In 1964, Dr J. H. Petch was invited by the University of Western Australia to report on the WA public examinations system. Petch was critical of the Year 10 Junior Certificate and recommended splitting both Year 10 and Year 12 English into Expression and Literature. Much debate followed the Petch Report release, notably about what form the two English offerings at Year 12 level would take. When debate settled on this occasion, though not to everyone's satisfaction, English was to be a wide-ranging course of predominantly contemporary fiction and non-fiction, with a choice of texts recommended rather than prescribed. Textual knowledge was not examined for its own sake; understanding and appreciation were (Corby, 2011). Literature was unchanged from the existing course except for having a wider reading list. The other states made similar decisions soon after WA authorities, but implemented them earlier than 1969. This was a momentous change to Australian curricula; the nearly synchronous nationwide partition of upper-school English into "English" (or "English Expression" or some similar name and/or level) and "English Literature" (or, as in NSW, it remained literature based "English" with differentiating levels or "Literature" or something akin) in the late 1960s [8]. Literary works were studied in English and such courses remained publicly examined. The non-examinable English courses were still several years away and are not part of this study.

Western Australia was the last state to divide English into more than one examinable secondary school course (Literature and English), in 1968 for Year 11 and 1969 for Year 12. In SA this division occurred in 1966; in NSW the new HSC courses were formulated in 1965, and examined in 1967; Victoria, initially in 1957 and then again in 1968, and in Tasmania in 1969. According to the 1969 WA Syllabus Manual for English:

The prescribed texts are to be studied as a means to an end, and not as an end in themselves. The aims of the reading course are to extend the interest of candidates; to interest candidates in techniques of writing; to promote an attitude of critical awareness in candidates when they read. The prescribed texts have not been chosen as models to be imitated, or as examples of literature to be studied in detail.
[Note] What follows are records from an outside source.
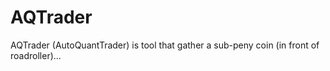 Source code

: # AQTrader
AQTrader (AutoQuantTrader) is tool that gather a sub-peny coin (in front of roadroller)...
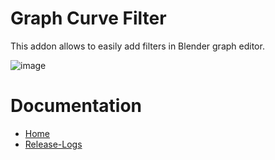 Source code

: # Graph Curve Filter
This addon allows to easily add filters in Blender graph editor.

![image](https://github.com/user-attachments/assets/b8e4595c-2f50-4384-84c0-63cd6b8ba451)


# Documentation
- [Home](https://github.com/xavier150/Graph-Curve-Filter/wiki)
- [Release-Logs](https://github.com/xavier150/Graph-Curve-Filter/wiki/Release‐Logs)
However, when a sample paper for the new subject (Leaving) Literature was forwarded to schools in 1968, the texts to be studied remained what they had been for many years and included Chaucer, Shakespeare, Austen, Dickens, John Milton and D. H. Lawrence - all members of the English literary studies establishment (van Straalen, 2000, p. 70). Poetry dominated the paper. Furthermore, the 1969 reading list for the subject revealed that most texts were by English writers.

The division of traditional English into distinct literature and expression subjects (though the nomenclature did vary from state to state) by the late 1960s resulted in a different emphasis being given to the forms of work being studied in each area of study. For Literature, 1970 saw poetry; drama and the novel (in that order) make up 91 per cent of the work listed on syllabi Australia-wide. For the same year, the novel, drama and non-fiction prose were the main forms of work listed on the reading lists of the English expression-type courses, making up approximately 69 per cent. Poetry constituted less than 11 per cent of the works identified for English, whereas for Literature it was the most popular form of work on offer at 42 per cent. Short stories still had a place in general English courses, as did the essay, but they had all but disappeared from the Literature courses.

With the growth in the number of English courses on offer during the 1970s, and a shift from prescribed to recommended texts, the choices available to teachers grew dramatically. There was a fear in some quarters that the limited reading list of the past could be perceived as a literary canon in its own right. This concern helped to prompt an expansion in the works offered on reading lists, notably in general English courses, across the country in subsequent decades [9].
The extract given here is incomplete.